Data items:
######

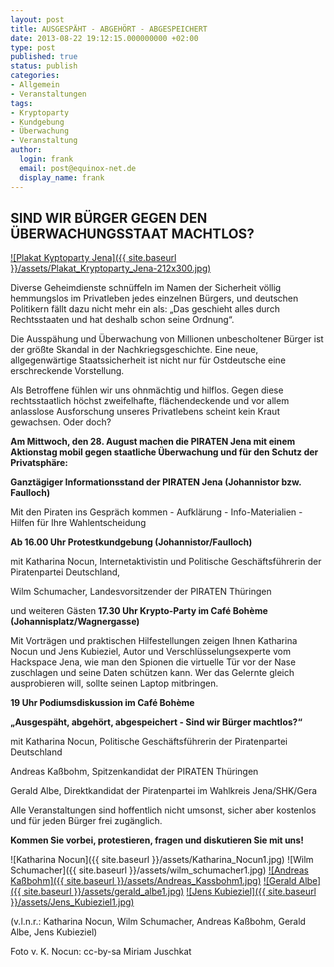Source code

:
 ```yaml
---
layout: post
title: AUSGESPÄHT - ABGEHÖRT - ABGESPEICHERT
date: 2013-08-22 19:12:15.000000000 +02:00
type: post
published: true
status: publish
categories:
- Allgemein
- Veranstaltungen
tags:
- Kryptoparty
- Kundgebung
- Überwachung
- Veranstaltung
author:
  login: frank
  email: post@equinox-net.de
  display_name: frank
---
```

SIND WIR BÜRGER GEGEN DEN ÜBERWACHUNGSSTAAT MACHTLOS?
-----------------------------------------------------
[![Plakat Kyptoparty Jena]({{ site.baseurl }}/assets/Plakat_Kryptoparty_Jena-212x300.jpg)](/pictures/Plakat_Kryptoparty_Jena.jpg)

Diverse Geheimdienste schnüffeln im Namen der Sicherheit völlig hemmungslos im Privatleben jedes einzelnen Bürgers, und deutschen Politikern fällt dazu nicht mehr ein als: &bdquo;Das geschieht alles durch Rechtsstaaten und hat deshalb schon seine Ordnung&ldquo;.

Die Ausspähung und Überwachung von Millionen unbescholtener Bürger ist der größte Skandal in der Nachkriegsgeschichte. Eine neue, allgegenwärtige Staatssicherheit ist nicht nur für Ostdeutsche eine erschreckende Vorstellung.

Als Betroffene fühlen wir uns ohnmächtig und hilflos. Gegen diese rechtsstaatlich höchst zweifelhafte, flächendeckende und vor allem anlasslose Ausforschung unseres Privatlebens scheint kein Kraut gewachsen. Oder doch?

**Am Mittwoch, den 28. August machen die PIRATEN Jena mit einem Aktionstag mobil gegen staatliche Überwachung und für den Schutz der Privatsphäre:**

**Ganztägiger Informationsstand der PIRATEN Jena (Johannistor bzw. Faulloch)**

Mit den Piraten ins Gespräch kommen - Aufklärung - Info-Materialien - Hilfen für Ihre Wahlentscheidung

**Ab 16.00 Uhr Protestkundgebung (Johannistor/Faulloch)**

mit Katharina Nocun, Internetaktivistin und Politische Geschäftsführerin der Piratenpartei Deutschland,

Wilm Schumacher, Landesvorsitzender der PIRATEN Thüringen

und weiteren Gästen
**17.30 Uhr Krypto-Party im Café Bohème (Johannisplatz/Wagnergasse)**

Mit Vorträgen und praktischen Hilfestellungen zeigen Ihnen Katharina Nocun und Jens Kubieziel, Autor und Verschlüsselungsexperte vom Hackspace Jena, wie man den Spionen die virtuelle Tür vor der Nase zuschlagen und seine Daten schützen kann. Wer das Gelernte gleich ausprobieren will, sollte seinen Laptop mitbringen.

**19 Uhr Podiumsdiskussion im Café Bohème**

**&bdquo;Ausgespäht, abgehört, abgespeichert - Sind wir Bürger machtlos?&ldquo;**

mit Katharina Nocun, Politische Geschäftsführerin der Piratenpartei Deutschland

Andreas Kaßbohm, Spitzenkandidat der PIRATEN Thüringen

Gerald Albe, Direktkandidat der Piratenpartei im Wahlkreis Jena/SHK/Gera

Alle Veranstaltungen sind hoffentlich nicht umsonst, sicher aber kostenlos und für jeden Bürger frei zugänglich.

**Kommen Sie vorbei, protestieren, fragen und diskutieren Sie mit uns!**

![Katharina Nocun]({{ site.baseurl }}/assets/Katharina_Nocun1.jpg)
![Wilm Schumacher]({{ site.baseurl }}/assets/wilm_schumacher1.jpg)
[![Andreas Ka&szlig;bohm]({{ site.baseurl }}/assets/Andreas_Kassbohm1.jpg)](/pictures/Andreas_Kassbohm1.jpg)
[![Gerald Albe]({{ site.baseurl }}/assets/gerald_albe1.jpg)](/pictures/gerald_albe1.jpg)
[![Jens Kubieziel]({{ site.baseurl }}/assets/Jens_Kubieziel1.jpg)](/pictures/Jens_Kubieziel1.jpg)

(v.l.n.r.: Katharina Nocun, Wilm Schumacher, Andreas Kaßbohm, Gerald Albe, Jens Kubieziel)

Foto v. K. Nocun: cc-by-sa Miriam Juschkat
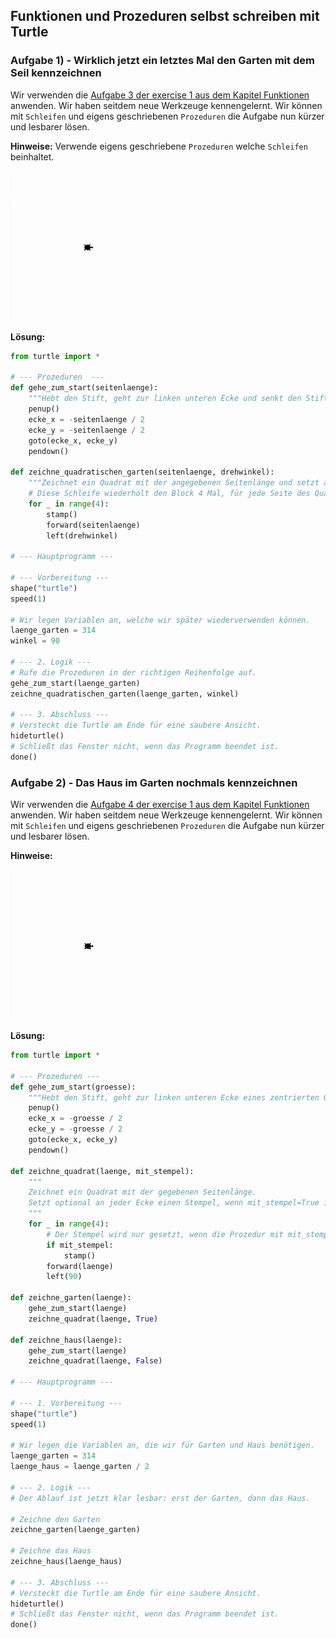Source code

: ## Funktionen und Prozeduren selbst schreiben mit Turtle
### Aufgabe 1) - Wirklich jetzt ein letztes Mal den Garten mit dem Seil kennzeichnen
Wir verwenden die [Aufgabe 3 der exercise 1 aus dem Kapitel Funktionen](../../../L04FunktionenUndProzedurenAnwenden/exercise1-werte_und_variablen_als_parameter/angabe.md#aufgabe-3---ein-letztes-mal-den-garten-mit-dem-seil-kennzeichnen) anwenden. Wir haben seitdem neue Werkzeuge kennengelernt. Wir können mit ``Schleifen`` und eigens geschriebenen ``Prozeduren`` die Aufgabe nun kürzer und lesbarer lösen.

**Hinweise:**
Verwende eigens geschriebene ``Prozeduren`` welche ``Schleifen`` beinhaltet.

<div style="text-align: left;">
    <img style="" height="240" width="240" src="../images/7.1.2.gif">
</div>

**Lösung:**
```python
from turtle import *

# --- Prozeduren  ---
def gehe_zum_start(seitenlaenge):
    """Hebt den Stift, geht zur linken unteren Ecke und senkt den Stift wieder."""
    penup()
    ecke_x = -seitenlaenge / 2
    ecke_y = -seitenlaenge / 2
    goto(ecke_x, ecke_y)
    pendown()

def zeichne_quadratischen_garten(seitenlaenge, drehwinkel):
    """Zeichnet ein Quadrat mit der angegebenen Seitenlänge und setzt an jeder Ecke einen Stempel."""
    # Diese Schleife wiederholt den Block 4 Mal, für jede Seite des Quadrats.
    for _ in range(4):
        stamp()
        forward(seitenlaenge)
        left(drehwinkel)

# --- Hauptprogramm ---

# --- Vorbereitung ---
shape("turtle")
speed(1) 

# Wir legen Variablen an, welche wir später wiederverwenden können.
laenge_garten = 314
winkel = 90

# --- 2. Logik ---
# Rufe die Prozeduren in der richtigen Reihenfolge auf.
gehe_zum_start(laenge_garten)
zeichne_quadratischen_garten(laenge_garten, winkel)

# --- 3. Abschluss ---
# Versteckt die Turtle am Ende für eine saubere Ansicht.
hideturtle()
# Schließt das Fenster nicht, wenn das Programm beendet ist.
done()
```

### Aufgabe 2) - Das Haus im Garten nochmals kennzeichnen
Wir verwenden die [Aufgabe 4 der exercise 1 aus dem Kapitel Funktionen](../../../L04FunktionenUndProzedurenAnwenden/exercise1-werte_und_variablen_als_parameter/angabe.md#aufgabe-3---ein-letztes-mal-den-garten-mit-dem-seil-kennzeichnen) anwenden. Wir haben seitdem neue Werkzeuge kennengelernt. Wir können mit ``Schleifen`` und eigens geschriebenen ``Prozeduren`` die Aufgabe nun kürzer und lesbarer lösen.

**Hinweise:**
<div style="text-align: left;">
    <img style="" height="240" width="240" src="../images/7.1.3.gif">
</div>

**Lösung:**
```python
from turtle import *

# --- Prozeduren ---
def gehe_zum_start(groesse):
    """Hebt den Stift, geht zur linken unteren Ecke eines zentrierten Objekts und senkt den Stift wieder."""
    penup()
    ecke_x = -groesse / 2
    ecke_y = -groesse / 2
    goto(ecke_x, ecke_y)
    pendown()

def zeichne_quadrat(laenge, mit_stempel):
    """
    Zeichnet ein Quadrat mit der gegebenen Seitenlänge.
    Setzt optional an jeder Ecke einen Stempel, wenn mit_stempel=True ist.
    """
    for _ in range(4):
        # Der Stempel wird nur gesetzt, wenn die Prozedur mit mit_stempel=True aufgerufen wird.
        if mit_stempel:
            stamp()
        forward(laenge)
        left(90)

def zeichne_garten(laenge):
    gehe_zum_start(laenge)
    zeichne_quadrat(laenge, True)

def zeichne_haus(laenge):
    gehe_zum_start(laenge)
    zeichne_quadrat(laenge, False)

# --- Hauptprogramm ---

# --- 1. Vorbereitung ---
shape("turtle")
speed(1) 

# Wir legen die Variablen an, die wir für Garten und Haus benötigen.
laenge_garten = 314
laenge_haus = laenge_garten / 2

# --- 2. Logik ---
# Der Ablauf ist jetzt klar lesbar: erst der Garten, dann das Haus.

# Zeichne den Garten
zeichne_garten(laenge_garten)

# Zeichne das Haus
zeichne_haus(laenge_haus)

# --- 3. Abschluss ---
# Versteckt die Turtle am Ende für eine saubere Ansicht.
hideturtle()
# Schließt das Fenster nicht, wenn das Programm beendet ist.
done()
```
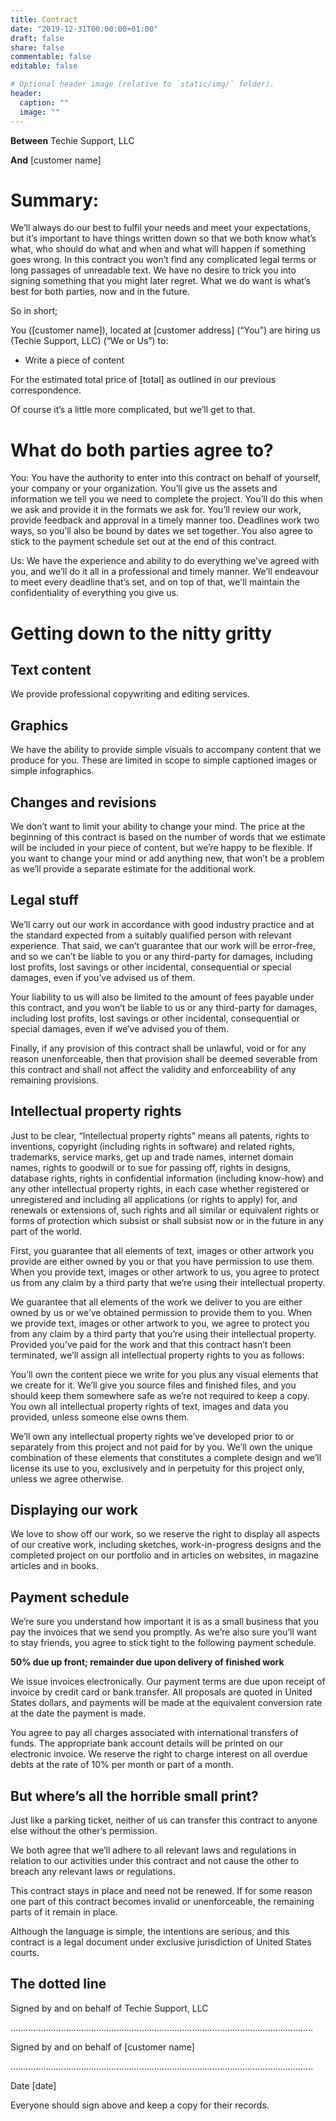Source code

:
```yaml
---
title: Contract
date: "2019-12-31T00:00:00+01:00"
draft: false
share: false
commentable: false
editable: false

# Optional header image (relative to `static/img/` folder).
header:
  caption: ""
  image: ""
---
```


**Between** Techie Support, LLC

**And** [customer name]

# Summary:

We’ll always do our best to fulfil your needs and meet your expectations, but it’s important to have things written down so that we both know what’s what, who should do what and when and what will happen if something goes wrong.  In this contract you won’t find any complicated legal terms or long passages of unreadable text.  We have no desire to trick you into signing something that you might later regret.  What we do want is what’s best for both parties, now and in the future.

So in short;

You ([customer name]), located at [customer address] (“You”) are hiring us (Techie Support, LLC) (“We or Us”) to:

* Write a piece of content

For the estimated total price of [total] as outlined in our previous correspondence.

Of course it’s a little more complicated, but we’ll get to that.

# What do both parties agree to?

You:  You have the authority to enter into this contract on behalf of yourself, your company or your organization.  You’ll give us the assets and information we tell you we need to complete the project.  You’ll do this when we ask and provide it in the formats we ask for.  You’ll review our work, provide feedback and approval in a timely manner too.  Deadlines work two ways, so you’ll also be bound by dates we set together.  You also agree to stick to the payment schedule set out at the end of this contract.

Us:  We have the experience and ability to do everything we’ve agreed with you, and we’ll do it all in a professional and timely manner.  We’ll endeavour to meet every deadline that’s set, and on top of that, we'll maintain the confidentiality of everything you give us.

# Getting down to the nitty gritty

## Text content

We provide professional copywriting and editing services.

## Graphics

We have the ability to provide simple visuals to accompany content that we produce for you.  These are limited in scope to simple captioned images or simple infographics.

## Changes and revisions

We don’t want to limit your ability to change your mind.  The price at the beginning of this contract is based on the number of words that we estimate will be included in your piece of content, but we’re happy to be flexible.  If you want to change your mind or add anything new, that won’t be a problem as we’ll provide a separate estimate for the additional work.

## Legal stuff

We’ll carry out our work in accordance with good industry practice and at the standard expected from a suitably qualified person with relevant experience.  That said, we can’t guarantee that our work will be error-free, and so we can’t be liable to you or any third-party for damages, including lost profits, lost savings or other incidental, consequential or special damages, even if you’ve advised us of them.

Your liability to us will also be limited to the amount of fees payable under this contract, and you won’t be liable to us or any third-party for damages, including lost profits, lost savings or other incidental, consequential or special damages, even if we’ve advised you of them.

Finally, if any provision of this contract shall be unlawful, void or for any reason unenforceable, then that provision shall be deemed severable from this contract and shall not affect the validity and enforceability of any remaining provisions.

## Intellectual property rights

Just to be clear, “Intellectual property rights” means all patents, rights to inventions, copyright (including rights in software) and related rights, trademarks, service marks, get up and trade names, internet domain names, rights to goodwill or to sue for passing off, rights in designs, database rights, rights in confidential information (including know-how) and any other intellectual property rights, in each case whether registered or unregistered and including all applications (or rights to apply) for, and renewals or extensions of, such rights and all similar or equivalent rights or forms of protection which subsist or shall subsist now or in the future in any part of the world.

First, you guarantee that all elements of text, images or other artwork you provide are either owned by you or that you have permission to use them.  When you provide text, images or other artwork to us, you agree to protect us from any claim by a third party that we’re using their intellectual property.

We guarantee that all elements of the work we deliver to you are either owned by us or we’ve obtained permission to provide them to you.  When we provide text, images or other artwork to you, we agree to protect you from any claim by a third party that you’re using their intellectual property.  Provided you’ve paid for the work and that this contract hasn’t been terminated, we’ll assign all intellectual property rights to you as follows:

You’ll own the content piece we write for you plus any visual elements that we create for it.  We’ll give you source files and finished files, and you should keep them somewhere safe as we’re not required to keep a copy.  You own all intellectual property rights of text, images and data you provided, unless someone else owns them.

We’ll own any intellectual property rights we’ve developed prior to or separately from this project and not paid for by you.  We’ll own the unique combination of these elements that constitutes a complete design and we’ll license its use to you, exclusively and in perpetuity for this project only, unless we agree otherwise.

## Displaying our work

We love to show off our work, so we reserve the right to display all aspects of our creative work, including sketches, work-in-progress designs and the completed project on our portfolio and in articles on websites, in magazine articles and in books.

## Payment schedule

We’re sure you understand how important it is as a small business that you pay the invoices that we send you promptly.  As we’re also sure you’ll want to stay friends, you agree to stick tight to the following payment schedule.

**50% due up front; remainder due upon delivery of finished work**

We issue invoices electronically.  Our payment terms are due upon receipt of invoice by credit card or bank transfer.  All proposals are quoted in United States dollars, and payments will be made at the equivalent conversion rate at the date the payment is made.

You agree to pay all charges associated with international transfers of funds.  The appropriate bank account details will be printed on our electronic invoice.  We reserve the right to charge interest on all overdue debts at the rate of 10% per month or part of a month.

## But where’s all the horrible small print?

Just like a parking ticket, neither of us can transfer this contract to anyone else without the other’s permission.

We both agree that we’ll adhere to all relevant laws and regulations in relation to our activities under this contract and not cause the other to breach any relevant laws or regulations.

This contract stays in place and need not be renewed.  If for some reason one part of this contract becomes invalid or unenforceable, the remaining parts of it remain in place.

Although the language is simple, the intentions are serious, and this contract is a legal document under exclusive jurisdiction of United States courts.

## The dotted line

Signed by and on behalf of Techie Support, LLC

…………………………………………………………………………………………………………

Signed by and on behalf of [customer name]

…………………………………………………………………………………………………………

Date [date]

Everyone should sign above and keep a copy for their records.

######

Instructions for the task
Only exact copies of the lines from the one containing "Signed by and on behalf of [customer name]" to the end of the records belong in the answer.

Solution for this problem
Signed by and on behalf of [customer name]

…………………………………………………………………………………………………………

Date [date]

Everyone should sign above and keep a copy for their records.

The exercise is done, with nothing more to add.